Se questo non è il messaggio che una parte del mondo femminista voleva mandare, mi correggano subito (e magari ritirino manifestazioni ridicole con cui vorrebbero sostituirsi al potere giudiziario …), perché questo è il messaggio che ho recepito
Ragazzi e ragazze, obbiettivamente, spero che ci rendiamo tutti conto serenamente che non è possibile ragionare nel modo di cui sopra, dal punto di vista giudiziario. E per fortuna ci sono dei magistrati che lo capiscono!
Capisco il problema della colpevolizzazione della vittima, la sofferenza di una ragazza che è stata effettivamente stuprata e deve spiegare che si era effettivamente ribellata e non aveva dato nessun consenso. Ciò nonostante, una dura verità che bisogna dire è che le vittime immaginarie esistono. Gente talora in perfetta malafede, talora visionaria, talora manipolata da parenti e legulei senza scrupoli alla ricerca di risarcimenti, talora semplicemente irrisolta è che finisce con lo scaricare sugli altri un rapporto problematico col sesso e col proprio corpo.

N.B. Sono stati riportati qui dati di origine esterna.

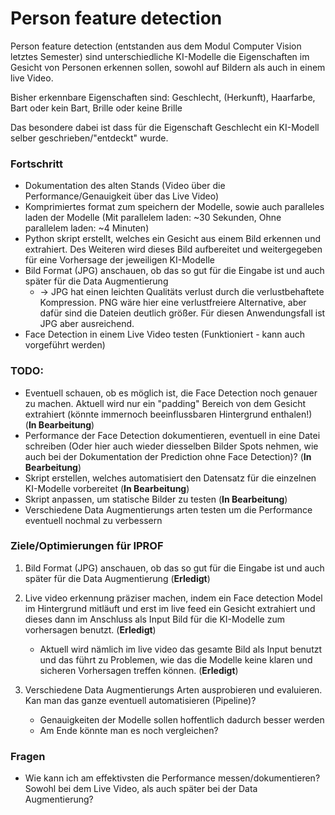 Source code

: # Person feature detection
Person feature detection (entstanden aus dem Modul Computer Vision letztes Semester) sind unterschiedliche KI-Modelle die Eigenschaften im Gesicht von Personen erkennen sollen, sowohl auf Bildern als auch in einem live Video.

Bisher erkennbare Eigenschaften sind: Geschlecht, (Herkunft), Haarfarbe, Bart oder kein Bart, Brille oder keine Brille

Das besondere dabei ist dass für die Eigenschaft Geschlecht ein KI-Modell selber geschrieben/"entdeckt" wurde.

### Fortschritt
- Dokumentation des alten Stands (Video über die Performance/Genauigkeit über das Live Video)
- Komprimiertes format zum speichern der Modelle, sowie auch paralleles laden der Modelle (Mit parallelem laden: ~30 Sekunden, Ohne parallelem laden: ~4 Minuten)
- Python skript erstellt, welches ein Gesicht aus einem Bild erkennen und extrahiert. Des Weiteren wird dieses Bild aufbereitet und weitergegeben für eine Vorhersage der jeweiligen KI-Modelle
- Bild Format (JPG) anschauen, ob das so gut für die Eingabe ist und auch später für die Data Augmentierung
    - -> JPG hat einen leichten Qualitäts verlust durch die verlustbehaftete Kompression. PNG wäre hier eine verlustfreiere Alternative, aber dafür sind die Dateien deutlich größer. Für diesen Anwendungsfall ist JPG aber ausreichend.
- Face Detection in einem Live Video testen (Funktioniert - kann auch vorgeführt werden)

### TODO:
- Eventuell schauen, ob es möglich ist, die Face Detection noch genauer zu machen. Aktuell wird nur ein "padding" Bereich von dem Gesicht extrahiert (könnte immernoch beeinflussbaren Hintergrund enthalen!) (**In Bearbeitung**)
- Performance der Face Detection dokumentieren, eventuell in eine Datei schreiben (Oder hier auch wieder diesselben Bilder Spots nehmen, wie auch bei der Dokumentation der Prediction ohne Face Detection)? (**In Bearbeitung**)
- Skript erstellen, welches automatisiert den Datensatz für die einzelnen KI-Modelle vorbereitet (**In Bearbeitung**)
- Skript anpassen, um statische Bilder zu testen (**In Bearbeitung**)
- Verschiedene Data Augmentierungs arten testen um die Performance eventuell nochmal zu verbessern


### Ziele/Optimierungen für IPROF
1. Bild Format (JPG) anschauen, ob das so gut für die Eingabe ist und auch später für die Data Augmentierung (**Erledigt**)

2. Live video erkennung präziser machen, indem ein Face detection Model im Hintergrund mitläuft und erst im live feed ein Gesicht extrahiert und dieses dann im Anschluss als Input Bild für die KI-Modelle zum vorhersagen benutzt. (**Erledigt**)
    - Aktuell wird nämlich im live video das gesamte Bild als Input benutzt und das führt zu Problemen, wie das die Modelle keine klaren und sicheren Vorhersagen treffen können. (**Erledigt**)

3. Verschiedene Data Augmentierungs Arten ausprobieren und evaluieren. Kan man das ganze eventuell automatisieren (Pipeline)?
    - Genauigkeiten der Modelle sollen hoffentlich dadurch besser werden
    - Am Ende könnte man es noch vergleichen?


### Fragen
- Wie kann ich am effektivsten die Performance messen/dokumentieren? Sowohl bei dem Live Video, als auch später bei der Data Augmentierung? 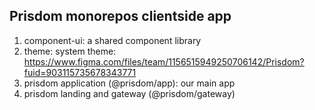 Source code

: ## Prisdom monorepos clientside app
1. component-ui: a shared component library
2. theme: system theme: https://www.figma.com/files/team/1156515949250706142/Prisdom?fuid=903115735678343771
3. prisdom application (@prisdom/app): our main app 
4. prisdom landing and gateway (@prisdom/gateway) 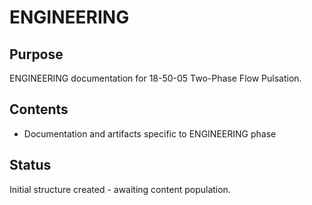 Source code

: # ENGINEERING

## Purpose
ENGINEERING documentation for 18-50-05 Two-Phase Flow Pulsation.

## Contents
- Documentation and artifacts specific to ENGINEERING phase

## Status
Initial structure created - awaiting content population.
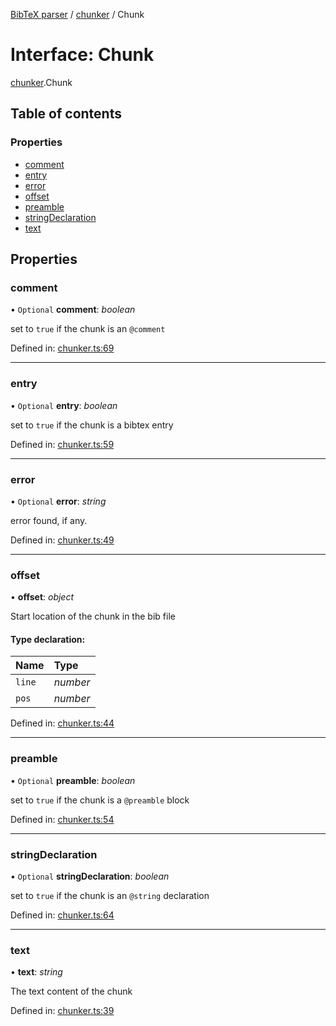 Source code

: [BibTeX parser](../README.md) / [chunker](../modules/chunker.md) / Chunk

# Interface: Chunk

[chunker](../modules/chunker.md).Chunk

## Table of contents

### Properties

- [comment](chunker.chunk.md#comment)
- [entry](chunker.chunk.md#entry)
- [error](chunker.chunk.md#error)
- [offset](chunker.chunk.md#offset)
- [preamble](chunker.chunk.md#preamble)
- [stringDeclaration](chunker.chunk.md#stringdeclaration)
- [text](chunker.chunk.md#text)

## Properties

### comment

• `Optional` **comment**: *boolean*

set to `true` if the chunk is an `@comment`

Defined in: [chunker.ts:69](https://github.com/retorquere/bibtex-parser/blob/master/chunker.ts#L69)

___

### entry

• `Optional` **entry**: *boolean*

set to `true` if the chunk is a bibtex entry

Defined in: [chunker.ts:59](https://github.com/retorquere/bibtex-parser/blob/master/chunker.ts#L59)

___

### error

• `Optional` **error**: *string*

error found, if any.

Defined in: [chunker.ts:49](https://github.com/retorquere/bibtex-parser/blob/master/chunker.ts#L49)

___

### offset

• **offset**: *object*

Start location of the chunk in the bib file

#### Type declaration:

Name | Type |
:------ | :------ |
`line` | *number* |
`pos` | *number* |

Defined in: [chunker.ts:44](https://github.com/retorquere/bibtex-parser/blob/master/chunker.ts#L44)

___

### preamble

• `Optional` **preamble**: *boolean*

set to `true` if the chunk is a `@preamble` block

Defined in: [chunker.ts:54](https://github.com/retorquere/bibtex-parser/blob/master/chunker.ts#L54)

___

### stringDeclaration

• `Optional` **stringDeclaration**: *boolean*

set to `true` if the chunk is an `@string` declaration

Defined in: [chunker.ts:64](https://github.com/retorquere/bibtex-parser/blob/master/chunker.ts#L64)

___

### text

• **text**: *string*

The text content of the chunk

Defined in: [chunker.ts:39](https://github.com/retorquere/bibtex-parser/blob/master/chunker.ts#L39)
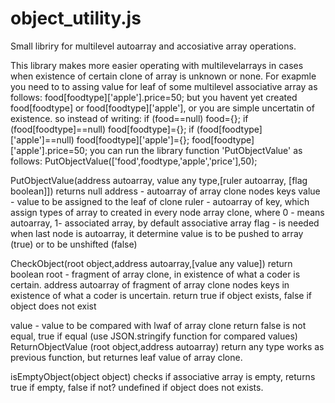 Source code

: # object_utility.js
Small libriry for multilevel autoarray and accosiative array operations.

This library makes more easier operating with multilevelarrays in cases when existence of certain clone of array is unknown or none.
For exapmle you need to to assing value for leaf of some multilevel associative array as follows: 
food[foodtype]['apple'].price=50;
but you havent yet created food[foodtype] or food[foodtype]['apple'], or you are simple uncertatin of existence.
so instead of writing:
if (food==null) food={};
if (food[foodtype]==null) food[foodtype]={};
if (food[foodtype]['apple']==null) food[foodtype]['apple']={};
food[foodtype]['apple'].price=50;
you can run the library function 'PutObjectValue' as follows: PutObjectValue(['food',foodtype,'apple','price'],50);

PutObjectValue(address autoarray, value any type,[ruler autoarray, [flag boolean]]) returns null 
address - autoarray of array clone nodes keys
value - value to be assigned to the leaf of clone
ruler - autoarray of key, which assign types of array to created in every node array clone, where 0 - means autoarray, 1- associated array, by default associative array
flag - is needed when last node is autoarray, it determine value is to be pushed to array (true) or to be unshifted (false)

CheckObject(root object,address autoarray,[value any value]) return boolean
  root - fragment of array clone, in existence of what a coder is certain.
  address autoarray of fragment of array clone nodes keys in existence of what a coder is uncertain.
  return true if object exists, false if object does not exist
   
  value - value to be compared with lwaf of array clone
  return false is not equal, true if equal (use JSON.stringify function for compared values)
ReturnObjectValue (root object,address autoarray) return any type
 works as previous function, but returnes leaf value of array clone.
 
isEmptyObject(object object) 
checks if associative array is empty, returns true if empty, false if not? undefined if object does not exists.
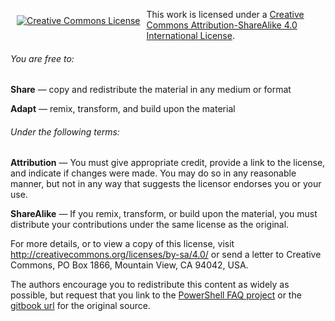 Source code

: 
<p align="center"><a rel="license" href="http://creativecommons.org/licenses/by-sa/4.0/" style="display: inline-block; float: left; vertical-align: middle; margin: 10px;"><img alt="Creative Commons License" style="border-width:0" src="https://i.creativecommons.org/l/by-sa/4.0/88x31.png" /></a></p>

This work is licensed under a [Creative Commons Attribution-ShareAlike 4.0 International License](http://creativecommons.org/licenses/by-sa/4.0/).

###### You are free to:

**Share** — copy and redistribute the material in any medium or format

**Adapt** — remix, transform, and build upon the material

###### Under the following terms:

**Attribution** — You must give appropriate credit, provide a link to the license, and indicate if changes were made. You may do so in any reasonable manner, but not in any way that suggests the licensor endorses you or your use.

**ShareAlike** — If you remix, transform, or build upon the material, you must distribute your contributions under the same license as the original.


For more details, or to view a copy of this license, visit http://creativecommons.org/licenses/by-sa/4.0/ or send a letter to Creative Commons, PO Box 1866, Mountain View, CA 94042, USA.

The authors encourage you to redistribute this content as widely as possible, but request that you link to the [PowerShell FAQ project](https://github.com/PoshCode/PowerShellFAQ) or the [gitbook url](https://poshcode.gitbooks.io/powershell-faq) for the original source.
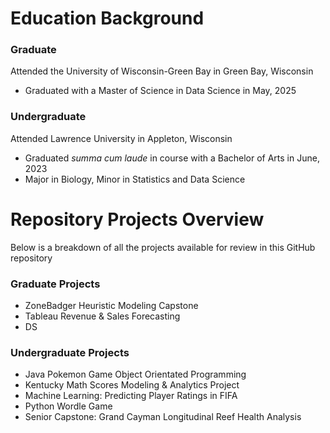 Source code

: # Education Background

### Graduate
Attended the University of Wisconsin-Green Bay in Green Bay, Wisconsin
- Graduated with a Master of Science in Data Science in May, 2025

### Undergraduate 
Attended Lawrence University in Appleton, Wisconsin
- Graduated *summa cum laude* in course with a Bachelor of Arts in June, 2023
- Major in Biology, Minor in Statistics and Data Science

# Repository Projects Overview
Below is a breakdown of all the projects available for review in this GitHub repository

### Graduate Projects
- ZoneBadger Heuristic Modeling Capstone
- Tableau Revenue & Sales Forecasting
- DS

### Undergraduate Projects
- Java Pokemon Game Object Orientated Programming
- Kentucky Math Scores Modeling & Analytics Project
- Machine Learning: Predicting Player Ratings in FIFA
- Python Wordle Game
- Senior Capstone: Grand Cayman Longitudinal Reef Health Analysis
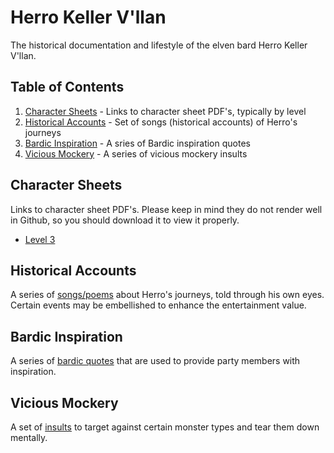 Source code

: # Herro Keller V'llan

The historical documentation and lifestyle of the elven bard Herro Keller V'llan.


## Table of Contents
1. [Character Sheets](#character-sheets) - Links to character sheet PDF's, typically by
level
2. [Historical Accounts](#historical-accounts) - Set of songs (historical accounts) of
Herro's journeys
3. [Bardic Inspiration](#bardic-inspiration) - A sries of Bardic inspiration quotes
4. [Vicious Mockery](#vicious-mockery) - A series of vicious mockery insults


## Character Sheets

Links to character sheet PDF's. Please keep in mind they do not render well in Github,
so you should download it to view it properly.

- [Level 3](https://github.com/prezschaefer/herro/blob/master/character_sheets/herro_keller_vllan_lvl_3.pdf)


## Historical Accounts

A series of [songs/poems](https://github.com/prezschaefer/herro/blob/master/docs/songs/README.md)
about Herro's journeys, told through his own eyes. Certain events may be embellished to
enhance the entertainment value.


## Bardic Inspiration

A series of [bardic quotes](https://github.com/prezschaefer/herro/blob/master/docs/inspirations.md)
that are used to provide party members with inspiration.


## Vicious Mockery

A set of [insults](https://github.com/prezschaefer/herro/blob/master/docs/mockery.md) to
target against certain monster types and tear them down mentally.
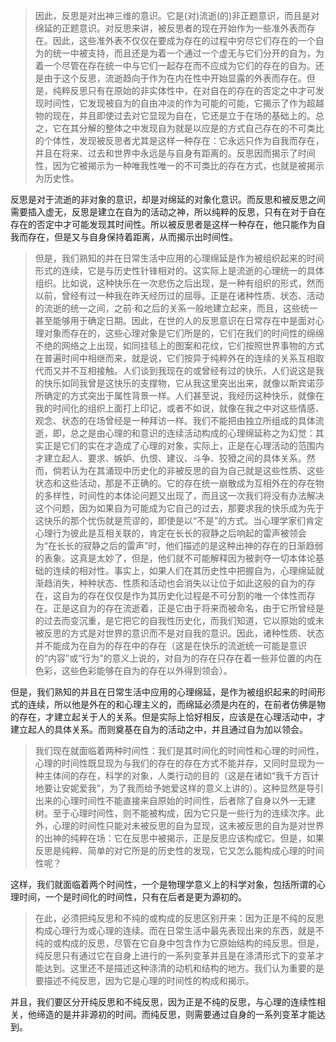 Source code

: <blockquote data-pid="4YuYwWac">因此，反思是对出神三维的意识。它是(对)流逝(的)非正题意识，而且是对绵延的正题意识。对反思来讲，被反思者的现在开始作为一些准外表而存在。因此，这些准外表不仅仅在要成为存在的过程中穷尽它们存在的一个自为的统一中被支持，而且还是为着一个通过一个虚无与它们分开的自为，为着一个尽管在存在统一中与它们一起存在而不应成为它们的存在的自为。还是由于这个反思，流逝趋向于作为在内在性中开始显露的外表而存在。但是，纯粹反思只有在原始的非实体性中，在对自在的存在的否定之中才可发现时间性，它发现被自为的自由冲淡的作为可能的可能，它揭示了作为超越物的现在，并且即使过去对它显现为自在，它还是立于在场的基础上的。总之，它在其分解的整体之中发现自为就是以应是的方式自己存在的不可类比的个体性，发现被反思者尤其是这样一种存在：它永远只作为自我而存在，并且在将来、过去和世界中永远是与自身有距离的。反思因而揭示了时间性，因为它被揭示为一种唯我性唯一的不可类比的存在方式，也就是被揭示为历史性。</blockquote><p data-pid="1jMYNxfl">反思是对于流逝的非对象的意识，却是对绵延的对象化意识。而反思和被反思之间需要插入虚无，反思是建立在自为的活动之神，所以纯粹的反思，只有在对于自在存在的否定中才可能发现其时间性。所以被反思者是这样一种存在，他只能作为自我而存在，但是又与自身保持着距离，从而揭示出时间性。</p><blockquote data-pid="I3Y2jrIP">但是，我们熟知的并在日常生活中应用的心理绵延是作为被组织起来的时间形式的连续，它是与历史性针锋相对的。这实际上是流逝的心理统一的具体组织。比如说，这种快乐在一次悲伤之后出现，是一种有组织的形式，然而以前，曾经有过一种我在昨天经历过的屈辱。正是在诸种性质、状态、活动的流逝的统一之间，之前·和之后的关系一般地建立起来，而且，这些统一甚至能够用于确定日期。因此，在世的人的反思意识在日常存在中是面对心理对象而存在的，这些心理对象是它们所是的，它们在我们的时间性的绵绵不绝的网络之上出现，如同挂毯上的图案和花纹，它们按照世界事物的方式在普遍时间中相继而来，就是说，它们按异于纯粹外在的连续的关系互相取代而又并不互相接触。人们谈到我现在的或曾经有过的快乐，人们说这是我的快乐如同我曾是这快乐的支撑物，它从我这里突出出来，就像以斯宾诺莎所确定的方式突出于属性背景一样。人们甚至说，我经历这种快乐，就像在我的时间化的组织上面打上印记，或者不如说，就像在我之中对这些情感、观念、状态的在场曾经是一种拜访一样。我们不能把由独立所组成的具体流逝，即，总之是由心理的和意识的连续活动构成的心理绵延称之为幻觉：其实正是它们的实在才造成了心理的对象，实际上，正是在心理活动的范围内才建立起人、要求、嫉妒、仇恨、建议、斗争、狡猾之间的具体关系。然而，倘若认为在其涌现中历史化的非被反思的自为自己就是这些性质、这些状态和这些活动，那是不正确的。它的存在统一崩散成为互相外在的存在物的多样性，时间性的本体论问题又出现了，而且这一次我们将没有办法解决这个问题，因为如果自为可能成为它自己的过去，那要求我的快乐成为先于这快乐的那个忧伤就是荒谬的，即使是以“不是”的方式。当心理学家们肯定心理行为彼此是互相关联的，肯定在长长的寂静之后响起的雷声被领会为“在长长的寂静之后的雷声”时，他们描述的是这种出神的存在的日渐趋弱的表象。这真是太妙了，但是，他们就不可能解释因为被剥夺一切本体论基础的连续的相对性。事实上，如果人们在其历史性中把握自为，心理绵延就渐趋消失，种种状态、性质和活动也会消失以让位于如此这般的自为的存在，这自为的存在仅仅是作为其历史化过程是不可分割的唯一个体性而存在。正是这自为的存在流逝着，正是它由于将来而被命名，由于它所曾经是的过去而变沉重，是它把它的自我性历史化，而我们知道，它以原始的或未被反思的方式是对世界的意识而不是对自我的意识。因此，诸种性质、状态并不能成为在自为的存在中的存在（这是在快乐的流逝统一可能是意识的“内容”或“行为”的意义上说的，对自为的存在只存在着一些非位置的内在色彩，这些色彩能够在自为的存在以外得到领会）。</blockquote><p data-pid="WYI5RcYZ">但是，我们熟知的并且在日常生活中应用的心理绵延，是作为被组织起来的时间形式的连续，所以他是外在的和心理主义的，而绵延必须是内在的，在前者仿佛是物的存在，才建立起关于人的关系。但是实际上恰好相反，应该是在心理活动中，才建立起人的具体关系。而则奠基在自为的活动之中，并且通过自为加以领会。</p><blockquote data-pid="a95yAAIf">我们现在就面临着两种时间性：我们是其时间化的时间性和心理的时间性，心理的时间性既显现为与我们的存在的存在方式不能并存，又同时显现为一种主体间的存在，科学的对象，人类行动的目的（这是在诸如“我千方百计地要让安妮爱我”，为了我而给予她爱这样的意义上讲的）。这种显然是导引出来的心理时间性不能直接来自原始的时间性，后者除了自身以外一无建树。至于心理时间性，则不能被构成，因为它只是一些行为的连续次序。此外，心理的时间性只能对未被反思的自为显现，这未被反思的自为是对世界的出神的纯粹在场：它在反思中被揭示，正是反思应该构成它。但是，如果反思是纯粹、简单的对它所是的历史性的发现，它又怎么能构成心理的时间性呢？</blockquote><p data-pid="8tUeftx9">这样，我们就面临着两个时间性，一个是物理学意义上的科学对象，包括所谓的心理时间，一个是时间化的时间性，只有在后者是更为源初的。</p><blockquote data-pid="C-XW4xnn">在此，必须把纯反思和不纯的或构成的反思区别开来：因为正是不纯的反思构成心理行为或心理的连续。而在日常生活中最先表现出来的东西，就是不纯的或构成的反思，尽管在它自身中包含作为它原始结构的纯反思。但是，纯反思只有通过它在自身上进行的一系列变革并且是在涤清形式下的变革才能达到。这里还不是描述这种涤清的动机和结构的地方。我们认为重要的是要描述不纯反思，因为它是心理的时间性的构成和揭示。</blockquote><p data-pid="kjbYQGG6">并且，我们要区分开纯反思和不纯反思，因为正是不纯的反思，与心理的连续性相关，他缔造的是并非源初的时间。而纯反思，则需要通过自身的一系列变革才能达到。</p><p></p>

Queste che ho elencato possono di certo essere semplici scuse per colpevolizzare la vittima di un autentico stupro. E possono anche altrettanto bene corrispondere al vero nel caso in esame. Se ci raccontiamo che ogni donna che dice di essere stuprata è stata effettivamente stuprata ed è una vittima assoluta senza alcuna responsabilità, ci raccontiamo una bugia. Una bugia gradevole, una bugia buonista, una bugia che, attraverso un meccanismo perverso, può sembrarci perfino giusta, in quanto controbilancia le bugie di chi afferma che “le donne stuprate se la cercano”.
Ma è una bugia, e neanche innocua. È una bugia che può fare e fa vittime innocenti.
Mi spiace ma non penso che un paese civile possa accettare una cosa simile.